We sat in silence, drowning in deep pain. While we had gotten off to a rough start, George and I had formed a strong bond in battle. He was one of those rare men that would be an honor to have as a friend for life. I was heartbroken.
"I'm so sorry," I whispered.
"He died saving others. That's what he would have wanted," she said.
"How many made it?"
"About forty, including the secretary of state and several French politicians."
"At least there's some good. Where are they?"
"Stuck in the gymnasium here. No one cares who was in charge before the bombs hit, and I honestly doubt anyone is coming here to confirm you are the president. He just wanted to get you locked up the easiest way possible."
"What? Why? Surely they want to reestablish the government."
"Michael, they don't. During the vacuum of power, the military seized control of the country and they have pledged support to Samael."
"No." I felt stunned, betrayed.
"The rumor is that American troops will be here by morning to take control. They're coming from Britain."
"Shit!" My eye caught the silver briefcase Monique had been lugging with her. "That's one of George's cases. What's in it?"
"It's that blood powder. George had me take it, thinking you may need it."
I considered my options. "Okay, let's start mixing the water and powder," I said, sweeping aside the clutter on a desk, and setting the case on it.
"What are you going to do?"
"I'm going to take the war to them." I swung the lid open, happy to see that nothing had spilled inside during the chaos.
"How?" she asked.

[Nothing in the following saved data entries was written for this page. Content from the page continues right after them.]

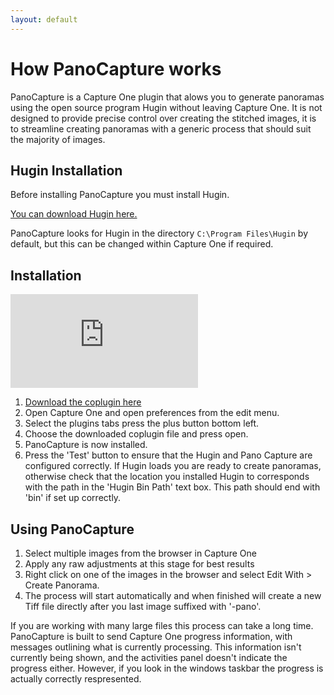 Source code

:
 ```yaml
---
layout: default
---
```


# How PanoCapture works

PanoCapture is a Capture One plugin that alows you to generate panoramas using the open source program Hugin without leaving Capture One.
It is not designed to provide precise control over creating the stitched images, it is to streamline creating panoramas with a generic process that should suit the majority of images.

## Hugin Installation

Before installing PanoCapture you must install Hugin.

<a target="_blank" href="http://hugin.sourceforge.net/download/">You can download Hugin here.</a>

PanoCapture looks for Hugin in the directory `C:\Program Files\Hugin` by default, but this can be changed within Capture One if required.

## Installation

<div class="youtube-container">
<iframe src="https://www.youtube.com/embed/LwaZ4JD5AeU" frameborder="0" allow="accelerometer; autoplay; encrypted-media; gyroscope; picture-in-picture" allowfullscreen></iframe>
</div>

1. <a target="_blank" href="https://github.com/Mulliman/PanoCapture/blob/master/docs/assets/releases/PanoCapture.CaptureOne.coplugin?raw=true">Download the coplugin here</a>
1. Open Capture One and open preferences from the edit menu.
1. Select the plugins tabs press the plus button bottom left.
1. Choose the downloaded coplugin file and press open.
1. PanoCapture is now installed.
1. Press the 'Test' button to ensure that the Hugin and Pano Capture are configured correctly. 
If Hugin loads you are ready to create panoramas, otherwise check that the location you installed Hugin to corresponds with the path in the 'Hugin Bin Path' text box.
This path should end with 'bin' if set up correctly.

## Using PanoCapture

1. Select multiple images from the browser in Capture One
1. Apply any raw adjustments at this stage for best results
1. Right click on one of the images in the browser and select Edit With > Create Panorama.
1. The process will start automatically and when finished will create a new Tiff file directly after you last image suffixed with '-pano'.

If you are working with many large files this process can take a long time. 
PanoCapture is built to send Capture One progress information, with messages outlining what is currently processing.
This information isn't currently being shown, and the activities panel doesn't indicate the progress either.
However, if you look in the windows taskbar the progress is actually correctly respresented.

I handed her a bottle of water and a bag of powdered blood to start mixing, and then took some for myself.
"Their armada is off the coast…it's about a hundred miles away. If I regulate my blood intake, I can make it there. I'll send a strong message and then use one of their planes to get to the U.S."
"Michael, what do you mean by send a strong message?"
"Simple. I'm going to disable the American fleet, which should put a wrinkle in their invasion plans. It will at least slow them down."
"There's no way."
"Yes, there is. I'm done being civilized. It's time to shock them back to reality, and let them k
now Samael isn't the only game in town. Let's hurry. I want to be out of here before anyone comes to check on us."
She looked at me with disbelief, but continued to shake the bottle of blood vigorously. With twenty liters of blood, I counted on having just enough to make it to the fleet. Once there, I knew a lot more blood would be available to me. War knows no mercy.
Chapter 38
"Okay, you have about sixteen liters left," Monique said, placing the remaining mixed bottles back in their pockets and locking up the case. I sat an empty bottle next to the other three, wiped my lips, and looked at her.
"I'm going to bust the door open for you, and then leave through the roof," I said. "Tell them I was distraught and went back to the castle to search for George. I don't want anyone alerting the Americans that I'm coming."
"Okay." She stepped close to me. "Are you sure about this?"
"I have to do what it takes. When this is over, I'll come and find you."
"If you defeat Samael, I'll find my way back to Andre's house on the island, and send one of the boats to pick up Lori and Julia. If you can't defeat him, well…" Her voice trailed off.
"I will. As they say, failure is not an option." She leaned in and kissed me, which I wished she had not done. It made it that much harder to go.